22    In its reasons at [55], the Tribunal referred to a newspaper report regarding six returnees from Australia who claimed they had worked for the Tamil National Alliance and claimed that, upon their return, they and other Tamil National Alliance activists were threatened by paramilitary groups allied to the government. The Tribunal also referred to media reports of three Sinhalese men, two of whom were crew members on a people smuggling boat, who claimed to have been detained and tortured after their return. The Tribunal found at [55] that “[h]aving considered these cases I am not satisfied they have any relevance to the situation of the Applicant, who has never involved himself in political activity of any kind, and has never been involved in people smuggling ventures.

23    The primary Judge rejected the appellant’s contention that the information concerning the nine men was information that could attract the obligation in s 424A. Specifically, his Honour held (without alteration) that:

[64]    … The only circumstance in which the information concerning the nine individuals could conceivably have been relevant to any claim for protection the applicant had made is if the applicant had claimed, or there was material before the Tribunal that could reasonably have given rise to the claim, that the applicant was a member of a particular social group that was characterised by participation in political activity or people smuggling. The applicant, however, made no such claim, and the applicant does not submit that such claim reasonably arose from the material that was before the Tribunal. Even if, however, the applicant had made such claim, the information would have supported the applicant’s claim because it would have supported the existence of such particular social groups. In other words, the information “did not contain in [its] terms a rejection, denial or undermining of the” applicant’s claims to be a person to whom Australia owed protection obligations; instead, the information would “have been a relevant step towards rejecting, not affirming, the decision under review” [quoting SZBYR v Minister for Immigration and Citizenship [2007] HCA 26 at [17], (2007) 81 ALJR 1190 at 1196 per Gleeson CJ, Gummow, Callinan, Heydon and Crennan JJ].

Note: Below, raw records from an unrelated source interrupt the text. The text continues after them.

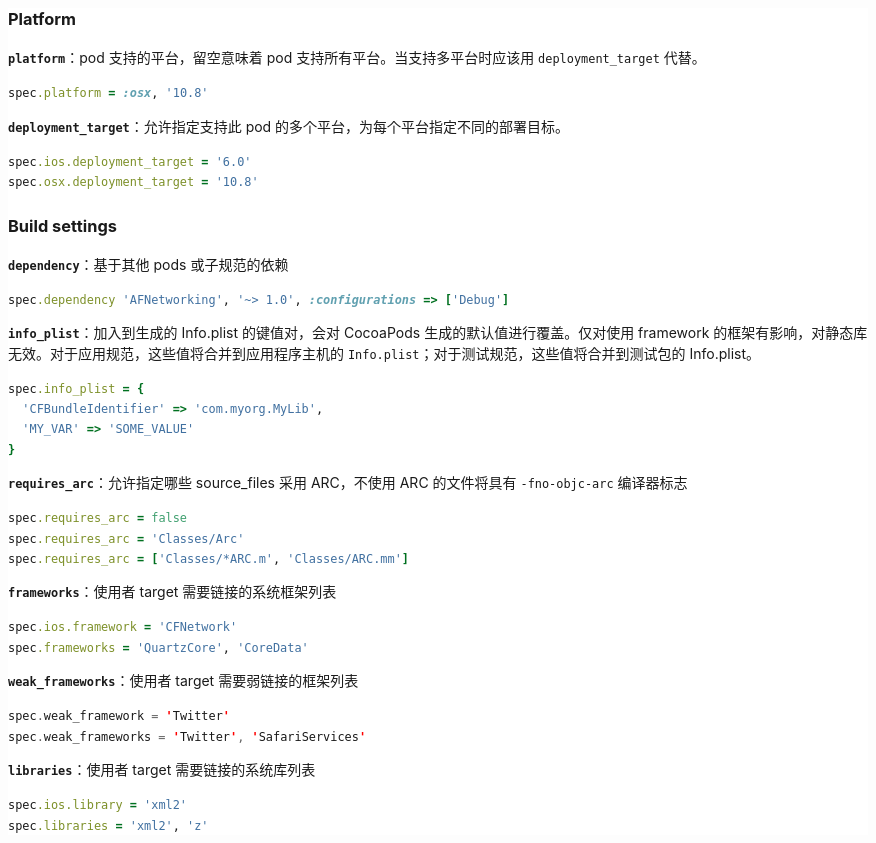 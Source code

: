 ### Platform

**```platform```**：pod 支持的平台，留空意味着 pod 支持所有平台。当支持多平台时应该用 ```deployment_target``` 代替。

```ruby
spec.platform = :osx, '10.8'
```

**```deployment_target```**：允许指定支持此 pod 的多个平台，为每个平台指定不同的部署目标。

```ruby
spec.ios.deployment_target = '6.0'
spec.osx.deployment_target = '10.8'
```

### Build settings

**```dependency```**：基于其他 pods 或子规范的依赖

```ruby
spec.dependency 'AFNetworking', '~> 1.0', :configurations => ['Debug']
```

**```info_plist```**：加入到生成的 Info.plist 的键值对，会对 CocoaPods 生成的默认值进行覆盖。仅对使用 framework 的框架有影响，对静态库无效。对于应用规范，这些值将合并到应用程序主机的 ```Info.plist```；对于测试规范，这些值将合并到测试包的 Info.plist。

```ruby
spec.info_plist = {
  'CFBundleIdentifier' => 'com.myorg.MyLib',
  'MY_VAR' => 'SOME_VALUE'
}
```

**```requires_arc```**：允许指定哪些 source_files 采用 ARC，不使用 ARC 的文件将具有 ```-fno-objc-arc``` 编译器标志

```ruby
spec.requires_arc = false
spec.requires_arc = 'Classes/Arc'
spec.requires_arc = ['Classes/*ARC.m', 'Classes/ARC.mm']
```

**```frameworks```**：使用者 target 需要链接的系统框架列表

```ruby
spec.ios.framework = 'CFNetwork'
spec.frameworks = 'QuartzCore', 'CoreData'
```

**```weak_frameworks```**：使用者 target 需要弱链接的框架列表

```swift
spec.weak_framework = 'Twitter'
spec.weak_frameworks = 'Twitter', 'SafariServices'
```

**```libraries```**：使用者 target 需要链接的系统库列表

```ruby
spec.ios.library = 'xml2'
spec.libraries = 'xml2', 'z'
```
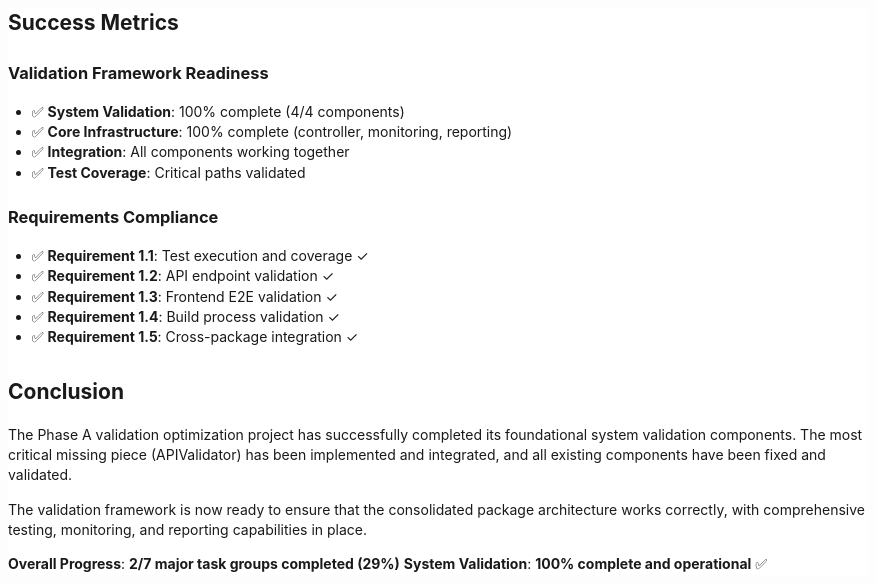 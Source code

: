 ## Success Metrics

### Validation Framework Readiness
- ✅ **System Validation**: 100% complete (4/4 components)
- ✅ **Core Infrastructure**: 100% complete (controller, monitoring, reporting)
- ✅ **Integration**: All components working together
- ✅ **Test Coverage**: Critical paths validated

### Requirements Compliance
- ✅ **Requirement 1.1**: Test execution and coverage ✓
- ✅ **Requirement 1.2**: API endpoint validation ✓
- ✅ **Requirement 1.3**: Frontend E2E validation ✓
- ✅ **Requirement 1.4**: Build process validation ✓
- ✅ **Requirement 1.5**: Cross-package integration ✓

## Conclusion

The Phase A validation optimization project has successfully completed its foundational system validation components. The most critical missing piece (APIValidator) has been implemented and integrated, and all existing components have been fixed and validated.

The validation framework is now ready to ensure that the consolidated package architecture works correctly, with comprehensive testing, monitoring, and reporting capabilities in place.

**Overall Progress**: **2/7 major task groups completed (29%)**
**System Validation**: **100% complete and operational** ✅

24    That reasoning, with respect, is plainly correct. Furthermore, contrary to the Appellant’s submissions, the Tribunal did not purport to rely on the material as evidence that the Appellant did not face harm because he did not share the characteristics of these individuals. That submission could succeed only if, fairly read, it should be inferred from the Tribunals reasons that the information was relied upon as establishing exhaustively the circumstances which putative Sri Lankan asylum seekers must demonstrate in order to attract protection obligations. No such inference can be drawn. As the primary Judge held, the Tribunal simply found that the information was irrelevant because the Appellant did not share the characteristics of the returnees referred to in the media reports. It follows that the decision in Kaur v Minister for Immigration and Border Protection [2016] FCA 132, (2016) 245 FCR 296 on which the Appellant relies is distinguishable. In that case, the Tribunal took into account a computer record which disclosed that there was no evidence of any current enrolment by the Appellant in finding that the Appellant had not met the statutory criterion for the visa in question that she be currently enrolled. It was in that context that Perry J held at para [44] that the fact that the evidentiary material was used by the Tribunal as, in effect, “proof of a negative”, that is, in support of its finding that there was an absence of evidence in the Appellant’s favour, did not exempt the Tribunal from complying with a statutory equivalent to s 424A of the Migration Act.

CONCLUSIONS

25    The appeal should be dismissed.

26    There is no reason why costs should not follow the event.

THE ORDERS OF THE COURT ARE:

1.    The appeal is dismissed.

2.    The Appellant is to pay the First Respondent’s costs of the appeal

I certify that the preceding twenty-six (26) numbered paragraphs are a true copy of the Reasons for Judgment herein of the Honourable Justices Collier, Flick and Perry.